(Reuters) - A company formed by genome pioneer Craig Venter will offer clients of a South Africa-based insurance company whole exome sequencing - sequencing all protein-making genes in the human genome - at a price that marks yet another dramatic decline in the cost of gene sequencing, the two companies said on Tuesday.
Venter’s company, Human Longevity Inc, will provide the tests at a cost of $250 each through a special incentive program offered by Discovery Ltd, an insurer with clients in South Africa and the United Kingdom.
Venter, the U.S. scientist who raced the U.S. government to map the human genome 15 years ago for a cost of $100,000, said the $250 price point per whole exome marks a new low in the price of gene sequencing.
“It’s our goal to really make this (sequencing) available to broad populations,” he said in a telephone interview.
The multiyear deal gives Discovery’s clients access to low-cost whole exome sequencing, tests that look only at the protein-making segments of DNA known as exons, which represent 2 percent of the genome but account for 85 percent of disease-causing mutations.
The deal also covers testing for whole genome and cancer genome sequencing services. Financial terms were not disclosed.
Until recently, whole genome sequencing - which maps all of an individual’s 20,500 genes - was prohibitively expensive, costing about $20,000 just five years ago. As of last year, the average cost of whole genome sequencing fell to $1,500.
Whole exome sequencing costs range from $400 to $1,500, plus extra charges for analyzing the results.
For insurance company Discovery, exome sequencing will be offered through a behavioral wellness program that provides clients with tools and incentives to make lifestyle changes to help them stay healthy.
Discovery clients who choose exome screening will receive a comprehensive report detailing their risks for specific diseases and potential strategies to modify those risks.

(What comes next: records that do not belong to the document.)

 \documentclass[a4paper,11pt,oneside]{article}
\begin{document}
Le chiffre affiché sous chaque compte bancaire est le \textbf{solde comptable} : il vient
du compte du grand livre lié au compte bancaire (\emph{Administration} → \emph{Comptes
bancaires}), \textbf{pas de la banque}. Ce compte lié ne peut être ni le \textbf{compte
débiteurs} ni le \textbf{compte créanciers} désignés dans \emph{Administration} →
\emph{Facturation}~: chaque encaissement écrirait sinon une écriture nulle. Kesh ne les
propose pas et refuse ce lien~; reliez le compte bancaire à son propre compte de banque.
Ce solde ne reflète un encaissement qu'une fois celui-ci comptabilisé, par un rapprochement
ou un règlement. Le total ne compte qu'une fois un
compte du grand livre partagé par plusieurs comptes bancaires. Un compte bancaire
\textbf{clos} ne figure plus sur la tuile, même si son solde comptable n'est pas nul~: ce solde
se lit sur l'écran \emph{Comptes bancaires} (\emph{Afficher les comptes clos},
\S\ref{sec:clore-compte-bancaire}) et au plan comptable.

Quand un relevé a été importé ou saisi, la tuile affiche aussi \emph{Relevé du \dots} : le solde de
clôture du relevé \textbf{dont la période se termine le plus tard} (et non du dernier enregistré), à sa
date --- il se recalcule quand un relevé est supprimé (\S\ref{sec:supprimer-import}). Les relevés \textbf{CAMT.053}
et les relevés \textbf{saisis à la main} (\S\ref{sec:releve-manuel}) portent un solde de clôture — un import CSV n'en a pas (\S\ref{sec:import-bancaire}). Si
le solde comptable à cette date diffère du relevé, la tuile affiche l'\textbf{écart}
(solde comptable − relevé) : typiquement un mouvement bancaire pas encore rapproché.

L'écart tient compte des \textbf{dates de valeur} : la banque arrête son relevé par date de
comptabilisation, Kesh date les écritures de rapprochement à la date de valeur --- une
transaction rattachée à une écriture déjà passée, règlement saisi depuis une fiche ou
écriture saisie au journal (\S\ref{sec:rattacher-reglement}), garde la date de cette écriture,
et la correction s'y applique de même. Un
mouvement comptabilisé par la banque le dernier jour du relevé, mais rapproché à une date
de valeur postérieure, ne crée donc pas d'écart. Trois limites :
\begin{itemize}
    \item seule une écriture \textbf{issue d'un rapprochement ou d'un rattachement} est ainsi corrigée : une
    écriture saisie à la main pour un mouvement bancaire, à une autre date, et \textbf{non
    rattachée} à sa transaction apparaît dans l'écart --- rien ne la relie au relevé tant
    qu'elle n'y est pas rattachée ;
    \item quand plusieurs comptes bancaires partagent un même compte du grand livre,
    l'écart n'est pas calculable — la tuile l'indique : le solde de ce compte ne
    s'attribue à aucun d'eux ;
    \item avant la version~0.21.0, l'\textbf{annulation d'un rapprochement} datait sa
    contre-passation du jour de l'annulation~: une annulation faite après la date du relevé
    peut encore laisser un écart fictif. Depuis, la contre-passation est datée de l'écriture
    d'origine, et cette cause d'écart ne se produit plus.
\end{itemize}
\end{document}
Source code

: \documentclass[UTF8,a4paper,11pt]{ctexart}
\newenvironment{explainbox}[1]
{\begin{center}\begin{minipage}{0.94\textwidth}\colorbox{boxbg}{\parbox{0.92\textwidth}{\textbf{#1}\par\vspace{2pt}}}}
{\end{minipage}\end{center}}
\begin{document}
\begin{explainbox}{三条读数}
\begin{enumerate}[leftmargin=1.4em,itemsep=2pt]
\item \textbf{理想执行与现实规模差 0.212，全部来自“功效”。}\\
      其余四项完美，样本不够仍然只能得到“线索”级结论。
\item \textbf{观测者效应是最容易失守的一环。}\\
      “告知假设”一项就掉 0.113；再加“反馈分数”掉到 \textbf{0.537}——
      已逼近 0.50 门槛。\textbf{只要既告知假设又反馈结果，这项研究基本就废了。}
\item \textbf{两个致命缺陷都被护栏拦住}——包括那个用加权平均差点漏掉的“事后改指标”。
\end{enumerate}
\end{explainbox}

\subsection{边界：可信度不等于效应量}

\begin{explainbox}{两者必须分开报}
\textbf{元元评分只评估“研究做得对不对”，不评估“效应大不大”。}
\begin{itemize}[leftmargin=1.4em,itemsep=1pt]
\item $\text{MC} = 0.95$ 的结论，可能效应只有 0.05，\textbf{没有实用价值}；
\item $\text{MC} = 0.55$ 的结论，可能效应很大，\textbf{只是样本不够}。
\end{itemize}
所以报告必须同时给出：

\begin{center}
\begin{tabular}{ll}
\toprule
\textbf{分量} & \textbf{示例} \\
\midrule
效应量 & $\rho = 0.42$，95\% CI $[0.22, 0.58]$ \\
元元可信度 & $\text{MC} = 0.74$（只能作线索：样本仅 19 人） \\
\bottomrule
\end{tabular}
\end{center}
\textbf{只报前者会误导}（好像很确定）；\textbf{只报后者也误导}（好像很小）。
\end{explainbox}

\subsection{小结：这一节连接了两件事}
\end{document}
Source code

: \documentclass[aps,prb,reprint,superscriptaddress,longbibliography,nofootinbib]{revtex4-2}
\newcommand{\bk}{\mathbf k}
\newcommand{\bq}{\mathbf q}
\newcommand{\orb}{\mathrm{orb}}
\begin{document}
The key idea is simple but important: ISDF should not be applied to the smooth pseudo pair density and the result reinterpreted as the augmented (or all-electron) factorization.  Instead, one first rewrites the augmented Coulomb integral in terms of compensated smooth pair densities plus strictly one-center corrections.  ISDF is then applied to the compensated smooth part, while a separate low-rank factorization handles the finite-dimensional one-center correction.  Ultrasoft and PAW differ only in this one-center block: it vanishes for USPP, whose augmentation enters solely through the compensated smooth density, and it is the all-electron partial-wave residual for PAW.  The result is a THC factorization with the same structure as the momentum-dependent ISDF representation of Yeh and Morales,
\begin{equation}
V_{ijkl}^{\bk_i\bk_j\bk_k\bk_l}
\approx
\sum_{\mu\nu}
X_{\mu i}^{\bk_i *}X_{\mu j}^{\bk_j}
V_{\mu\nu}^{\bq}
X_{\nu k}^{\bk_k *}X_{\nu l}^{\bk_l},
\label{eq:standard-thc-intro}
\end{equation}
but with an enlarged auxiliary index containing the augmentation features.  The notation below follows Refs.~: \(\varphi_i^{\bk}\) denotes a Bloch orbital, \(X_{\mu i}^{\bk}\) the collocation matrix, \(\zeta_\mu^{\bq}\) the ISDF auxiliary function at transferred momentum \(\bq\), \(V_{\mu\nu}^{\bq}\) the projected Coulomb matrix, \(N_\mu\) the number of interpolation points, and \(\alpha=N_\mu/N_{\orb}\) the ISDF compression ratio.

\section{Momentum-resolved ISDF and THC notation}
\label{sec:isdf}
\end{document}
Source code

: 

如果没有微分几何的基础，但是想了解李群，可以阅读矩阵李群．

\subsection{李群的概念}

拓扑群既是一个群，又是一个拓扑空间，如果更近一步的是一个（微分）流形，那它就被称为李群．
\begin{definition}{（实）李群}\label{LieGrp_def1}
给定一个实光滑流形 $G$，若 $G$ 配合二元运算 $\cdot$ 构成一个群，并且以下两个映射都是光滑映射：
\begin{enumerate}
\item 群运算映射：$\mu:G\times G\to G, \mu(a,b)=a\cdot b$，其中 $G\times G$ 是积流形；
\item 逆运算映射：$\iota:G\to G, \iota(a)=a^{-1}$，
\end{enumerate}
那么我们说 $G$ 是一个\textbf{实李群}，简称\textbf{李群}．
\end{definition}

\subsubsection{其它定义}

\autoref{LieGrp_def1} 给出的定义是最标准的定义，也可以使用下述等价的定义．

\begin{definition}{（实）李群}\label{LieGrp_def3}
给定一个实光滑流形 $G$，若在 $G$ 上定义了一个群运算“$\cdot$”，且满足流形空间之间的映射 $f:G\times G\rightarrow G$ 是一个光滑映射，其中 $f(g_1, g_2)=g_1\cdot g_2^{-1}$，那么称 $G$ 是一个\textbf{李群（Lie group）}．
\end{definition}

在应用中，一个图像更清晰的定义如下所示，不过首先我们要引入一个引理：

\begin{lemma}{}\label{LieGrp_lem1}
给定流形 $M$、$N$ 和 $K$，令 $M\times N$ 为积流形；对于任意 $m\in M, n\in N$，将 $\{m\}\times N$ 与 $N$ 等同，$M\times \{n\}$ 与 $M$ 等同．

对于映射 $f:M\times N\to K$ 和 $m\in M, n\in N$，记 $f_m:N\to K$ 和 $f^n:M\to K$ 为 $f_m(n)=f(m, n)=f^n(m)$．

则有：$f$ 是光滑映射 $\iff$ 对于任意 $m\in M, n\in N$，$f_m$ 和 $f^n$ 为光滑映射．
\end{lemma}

Discovery will provide the reports to clients through a network of physicians and genetic counselors.
Venter’s company, which is based in San Diego, will receive de-identified data from participating Discovery clients, which it will use to build its library of genetic and health information. Such data is becoming highly prized by pharmaceutical companies as a faster means of drug research.
Last January, Human Longevity signed a multiyear deal to sequence and analyze tens of thousands of genomes for Roche Holding’s ROG.VX Genentech unit in an effort aimed at identifying new drug targets and biomarkers.